Skip to content

Approximating discrete distribution by continuous distribution

3 messages · Michael Haenlein, Brian Ripley, Peter Dalgaard

#
On 22/01/2013 11:49, Michael Haenlein wrote:
This is not really an R question, but a statistics one.  It is almost 
guesswork: if for example these were drivers in the UK, the answer is 0. 
  So you need to supply some information about the shape of the 
distribution of <18 year olds.

You have estimates of the cumulative distribution function at c(0, 18, 
35, 65, Inf) (or some better upper limit).  You want to interpolate it. 
  You could use linear interpolation (approx[fun]) or a monotone spline 
interpolation (spline[fun]) or any other interpolation method which 
meets your needs.  But whatever you use, you will supplying a lot of 
information not actually in your data.

  
    
#
On Jan 22, 2013, at 13:45 , Prof Brian Ripley wrote:

            
Agreed. The linear interpolation method is sometimes described as the "sum polygon", and sort of assumes that there is a uniform distribution of ages in each range. I.e., the number of 16 year olds would be 1/18 of the 0-17 y.o. However, I'd feel somewhat uneasy about doing this with such wide age-bands.

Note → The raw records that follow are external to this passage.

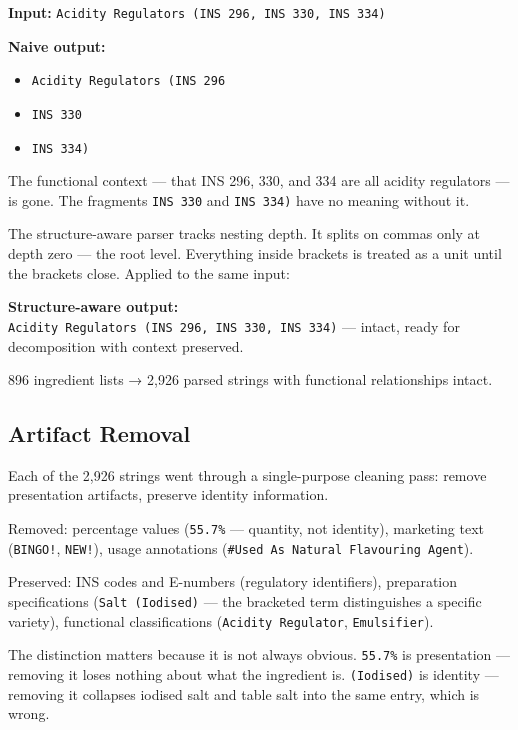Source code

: \documentclass[
  letterpaper,
  DIV=11,
  numbers=noendperiod]{scrartcl}
\providecommand{\tightlist}{%
  \setlength{\itemsep}{0pt}\setlength{\parskip}{0pt}}
\begin{document}
\textbf{Input:}
\texttt{Acidity\ Regulators\ (INS\ 296,\ INS\ 330,\ INS\ 334)}

\textbf{Naive output:}

\begin{itemize}
\tightlist
\item
  \texttt{Acidity\ Regulators\ (INS\ 296}
\item
  \texttt{INS\ 330}
\item
  \texttt{INS\ 334)}
\end{itemize}

The functional context --- that INS 296, 330, and 334 are all acidity
regulators --- is gone. The fragments \texttt{INS\ 330} and
\texttt{INS\ 334)} have no meaning without it.

The structure-aware parser tracks nesting depth. It splits on commas
only at depth zero --- the root level. Everything inside brackets is
treated as a unit until the brackets close. Applied to the same input:

\textbf{Structure-aware output:}
\texttt{Acidity\ Regulators\ (INS\ 296,\ INS\ 330,\ INS\ 334)} ---
intact, ready for decomposition with context preserved.

896 ingredient lists → 2,926 parsed strings with functional
relationships intact.

\subsection{Artifact Removal}\label{artifact-removal}

Each of the 2,926 strings went through a single-purpose cleaning pass:
remove presentation artifacts, preserve identity information.

Removed: percentage values (\texttt{55.7\%} --- quantity, not identity),
marketing text (\texttt{BINGO!}, \texttt{NEW!}), usage annotations
(\texttt{\#Used\ As\ Natural\ Flavouring\ Agent}).

Preserved: INS codes and E-numbers (regulatory identifiers), preparation
specifications (\texttt{Salt\ (Iodised)} --- the bracketed term
distinguishes a specific variety), functional classifications
(\texttt{Acidity\ Regulator}, \texttt{Emulsifier}).

The distinction matters because it is not always obvious.
\texttt{55.7\%} is presentation --- removing it loses nothing about what
the ingredient is. \texttt{(Iodised)} is identity --- removing it
collapses iodised salt and table salt into the same entry, which is
wrong.
\end{document}
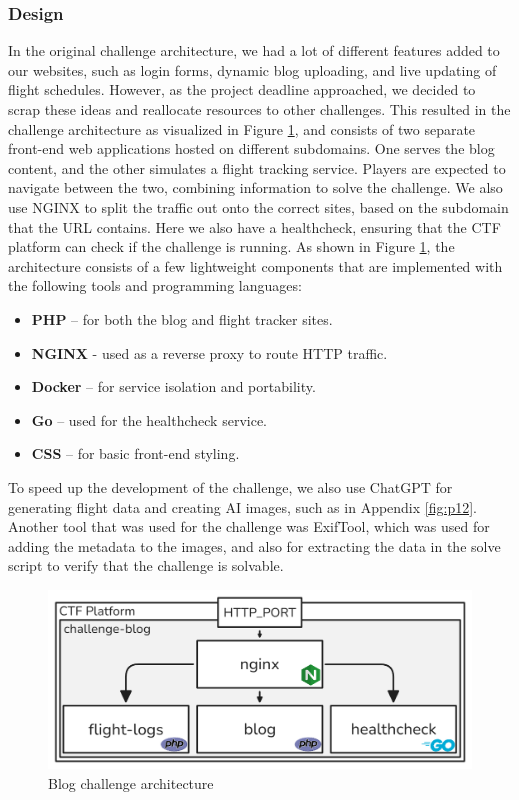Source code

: \subsubsection{Design}
In the original challenge architecture, we had a lot of different features added to our websites, such as login forms, dynamic blog uploading, and live updating of flight schedules. However, as the project deadline approached, we decided to scrap these ideas and reallocate resources to other challenges. This resulted in the challenge architecture as visualized in Figure \ref{blog-architecture}, and consists of two separate front-end web applications hosted on different subdomains. One serves the blog content, and the other simulates a flight tracking service. Players are expected to navigate between the two, combining information to solve the challenge. We also use NGINX to split the traffic out onto the correct sites, based on the subdomain that the URL contains. Here we also have a healthcheck, ensuring that the CTF platform can check if the challenge is running. As shown in Figure \ref{blog-architecture}, the architecture consists of a few lightweight components that are implemented with the following tools and programming languages:
\begin{itemize} 
    \item \textbf{PHP} – for both the blog and flight tracker sites.
    \item \textbf{NGINX} - used as a reverse proxy to route HTTP traffic.
    \item \textbf{Docker} – for service isolation and portability.
    \item \textbf{Go} – used for the healthcheck service.
    \item \textbf{CSS} – for basic front-end styling.
\end{itemize}
\noindent
To speed up the development of the challenge, we also use ChatGPT for generating flight data and creating AI images, such as in Appendix \ref{fig:p12}. Another tool that was used for the challenge was ExifTool\cite{exiftool}, which was used for adding the metadata to the images, and also for extracting the data in the solve script to verify that the challenge is solvable.
\begin{figure}[H]
    \centering
    \includegraphics[width=0.8\linewidth]{img/challenge-blog--architecture.png}
    \caption{Blog challenge architecture}
    \label{blog-architecture}
\end{figure} 


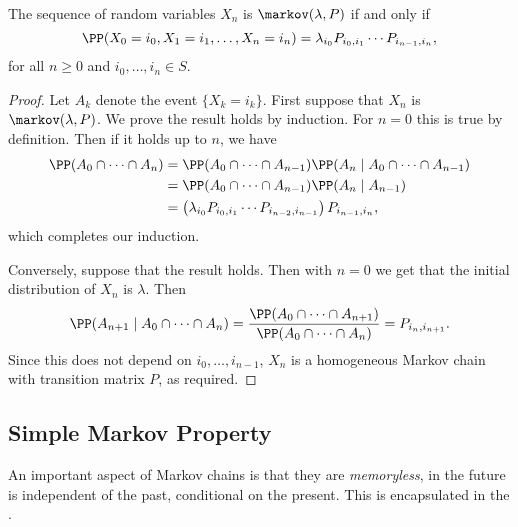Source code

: \documentclass[a4paper]{scrartcl}
\begin{document}
\begin{theorem}
	The sequence of random variables $X_n$ is $\markov(\lambda, P)$ if and only if
	$$
	\PP(X_0 = i_0, X_1 = i_1, \dots, X_n = i_n) = \lambda_{i_0}P_{i_0, i_1} \cdots P_{i_{n - 1}, i_n},
	$$
	for all $n \geq 0$ and $i_0, \dots, i_n \in S$.
\end{theorem}
\begin{proof}
	Let $A_k$ denote the event $\{X_k = i_k\}$. First suppose that $X_n$ is $\markov(\lambda, P)$. We prove the result holds by induction. For $n = 0$ this is true by definition. Then if it holds up to $n$, we have
	\begin{align*}
	\PP(A_0 \cap \cdots \cap A_n)  &= \PP(A_0 \cap \cdots \cap A_{n - 1})\PP(A_n \mid A_0 \cap \cdots \cap A_{n - 1}) \\
	&= \PP(A_0 \cap \cdots \cap A_{n - 1})\PP(A_n \mid A_{n - 1}) \\ 
	&= \left(\lambda_{i_0}P_{i_0, i_1} \cdots P_{i_{n - 2}, i_{n - 1}}\right)P_{i_{n - 1}, i_n},
\end{align*}
which completes our induction.

Conversely, suppose that the result holds. Then with $n = 0$ we get that the initial distribution of $X_n$ is $\lambda$. Then
$$
\PP(A_{n + 1} \mid A_{0} \cap \cdots \cap A_n) = \frac{\PP(A_0 \cap \cdots \cap A_{n + 1})}{\PP(A_0 \cap \cdots \cap A_{n})} = P_{i_{n}, i_{n + 1}}.
$$
Since this does not depend on $i_0, \dots, i_{n - 1}$, $X_n$ is a homogeneous Markov chain with transition matrix $P$, as required.
\end{proof}

\subsection{Simple Markov Property}

An important aspect of Markov chains is that they are \emph{memoryless}, in the future is independent of the past, conditional on the present. This is encapsulated in the .
\end{document}
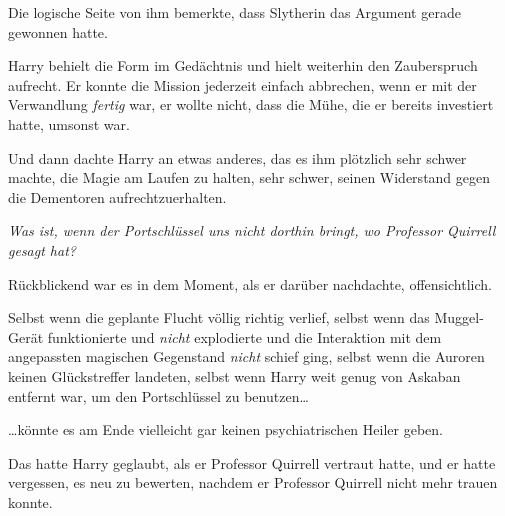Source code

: Die logische Seite von ihm bemerkte, dass Slytherin das Argument gerade gewonnen hatte.

Harry behielt die Form im Gedächtnis und hielt weiterhin den Zauberspruch aufrecht. Er konnte die Mission jederzeit einfach abbrechen, wenn er mit der Verwandlung \emph{fertig} war, er wollte nicht, dass die Mühe, die er bereits investiert hatte, umsonst war.

Und dann dachte Harry an etwas anderes, das es ihm plötzlich sehr schwer machte, die Magie am Laufen zu halten, sehr schwer, seinen Widerstand gegen die Dementoren aufrechtzuerhalten.

\emph{Was ist, wenn der Portschlüssel uns nicht dorthin bringt, wo Professor Quirrell gesagt hat?}

Rückblickend war es in dem Moment, als er darüber nachdachte, offensichtlich.

Selbst wenn die geplante Flucht völlig richtig verlief, selbst wenn das Muggel-Gerät funktionierte und \emph{nicht} explodierte und die Interaktion mit dem angepassten magischen Gegenstand \emph{nicht} schief ging, selbst wenn die Auroren keinen Glückstreffer landeten, selbst wenn Harry weit genug von Askaban entfernt war, um den Portschlüssel zu benutzen…

…könnte es am Ende vielleicht gar keinen psychiatrischen Heiler geben.

Das hatte Harry geglaubt, als er Professor Quirrell vertraut hatte, und er hatte vergessen, es neu zu bewerten, nachdem er Professor Quirrell nicht mehr trauen konnte.

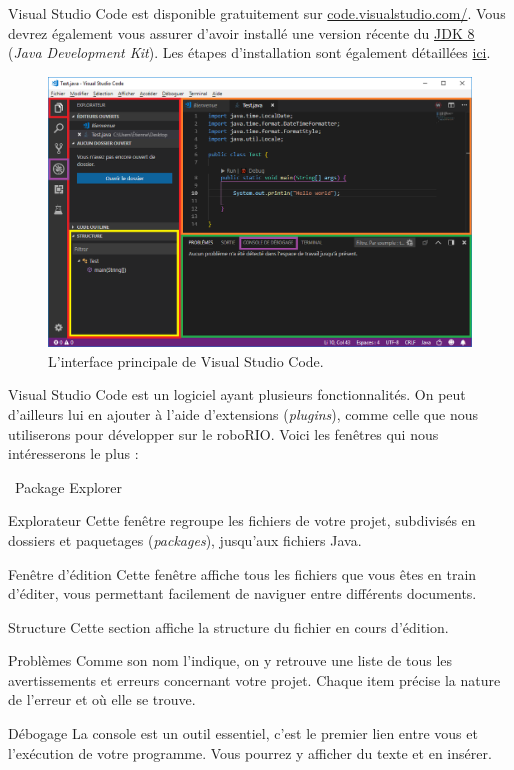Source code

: \documentclass[12pt]{report}
\begin{document}
Visual Studio Code est disponible gratuitement sur \href{https://code.visualstudio.com/}{code.visualstudio.com/}. Vous devrez également vous assurer d'avoir installé une version récente du \href{http://www.oracle.com/technetwork/java/javase/downloads/index.html}{JDK 8} (\emph{Java Development Kit}). Les étapes d'installation sont également détaillées \href{http://wpilib.screenstepslive.com/s/currentCS/m/79833/l/932382-installing-vs-code}{ici}.

%
\begin{figure}[!htb]
  \centering
  \includegraphics[width=\textwidth]{vs-code-interface.png}
  \caption{L'interface principale de Visual Studio Code.}
\end{figure}
%
Visual Studio Code est un logiciel ayant plusieurs fonctionnalités. On peut d'ailleurs lui en ajouter à l'aide d'extensions (\emph{plugins}), comme celle que nous utiliserons pour développer sur le roboRIO. Voici les fenêtres qui nous intéresserons le plus :

\begin{labeling}{\ Package Explorer\ }
%
\item[\colorbox{ec-red}{Explorateur}] Cette fenêtre regroupe les fichiers de votre projet, subdivisés en dossiers et paquetages (\emph{packages}), jusqu'aux fichiers Java.
%
\item[\colorbox{ec-orange}{Fenêtre d'édition}] Cette fenêtre affiche tous les fichiers que vous êtes en train d'éditer, vous permettant facilement de naviguer entre différents documents.
%
\item[\colorbox{ec-yellow}{Structure}] Cette section affiche la structure du fichier en cours d'édition.
%
\item[\colorbox{ec-green}{Problèmes}] Comme son nom l'indique, on y retrouve une liste de tous les avertissements et erreurs concernant votre projet. Chaque item précise la nature de l'erreur et où elle se trouve.
%
\item[\colorbox{ec-purple}{Débogage}] La console est un outil essentiel, c'est le premier lien entre vous et l'exécution de votre programme. Vous pourrez y afficher du texte et en insérer.
\end{labeling}
\end{document}
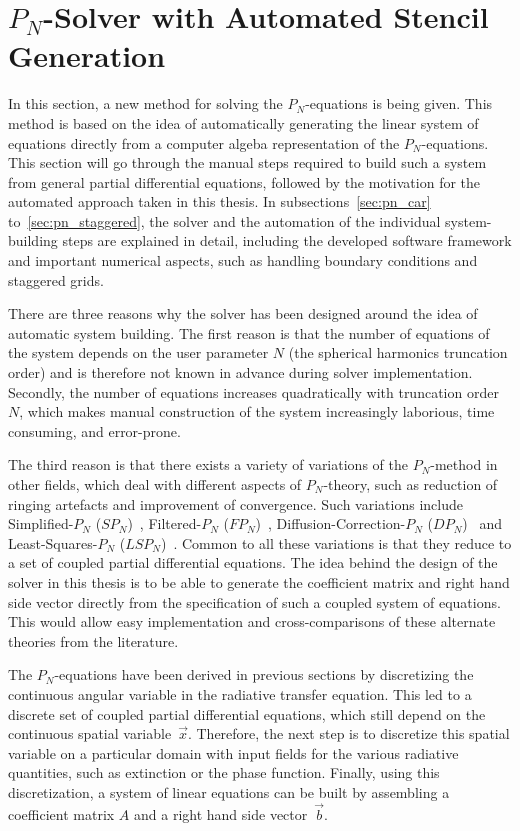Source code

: \section{$P_N$-Solver with Automated Stencil Generation}
\label{sec:pn_solver}

In this section, a new method for solving the $P_N$-equations is being given. This method is based on the idea of automatically generating the linear system of equations directly from a computer algeba representation of the $P_N$-equations. This section will go through the manual steps required to build such a system from general partial differential equations, followed by the motivation for the automated approach taken in this thesis. In subsections~\ref{sec:pn_car} to~\ref{sec:pn_staggered}, the solver and the automation of the individual system-building steps are explained in detail, including the developed software framework and important numerical aspects, such as handling boundary conditions and staggered grids.

There are three reasons why the solver has been designed around the idea of automatic system building. The first reason is that the number of equations of the system depends on the user parameter $N$ (the spherical harmonics truncation order) and is therefore not known in advance during solver implementation. Secondly, the number of equations increases quadratically with truncation order $N$, which makes manual construction of the system increasingly laborious, time consuming, and error-prone.

The third reason is that there exists a variety of variations of the $P_N$-method in other fields, which deal with different aspects of $P_N$-theory, such as reduction of ringing artefacts and improvement of convergence. Such variations include Simplified-$P_N$ ($SP_N$)~\cite{Ryan10}, Filtered-$P_N$ ($FP_N$)~\cite{Radice13}, Diffusion-Correction-$P_N$ ($DP_N$)~\cite{Schaefer11} and Least-Squares-$P_N$ ($LSP_N$)~\cite{Hansen14}. Common to all these variations is that they reduce to a set of coupled partial differential equations. The idea behind the design of the solver in this thesis is to be able to generate the coefficient matrix and right hand side vector directly from the specification of such a coupled system of equations. This would allow easy implementation and cross-comparisons of these alternate theories from the literature.

The $P_N$-equations have been derived in previous sections by discretizing the continuous angular variable in the radiative transfer equation. This led to a discrete set of coupled partial differential equations, which still depend on the continuous spatial variable~$\vec{x}$. Therefore, the next step is to discretize this spatial variable on a particular domain with input fields for the various radiative quantities, such as extinction or the phase function. Finally, using this discretization, a system of linear equations can be built by assembling a coefficient matrix $A$ and a right hand side vector~$\vec{b}$.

There is also the option of fitting a standard distribution like the Weibull to the data and using that. The mle() function should do this if you write out the log-likelihood using something like 

dmultinom(Age, prob=diff(pweibull(c(0,18,15,65,Inf), shape, scale), log=TRUE)

With a quarter of a billion observations, the fit might be less than perfect, but on the other hand, extracting more than two parameters from four data points sound a bit ominous.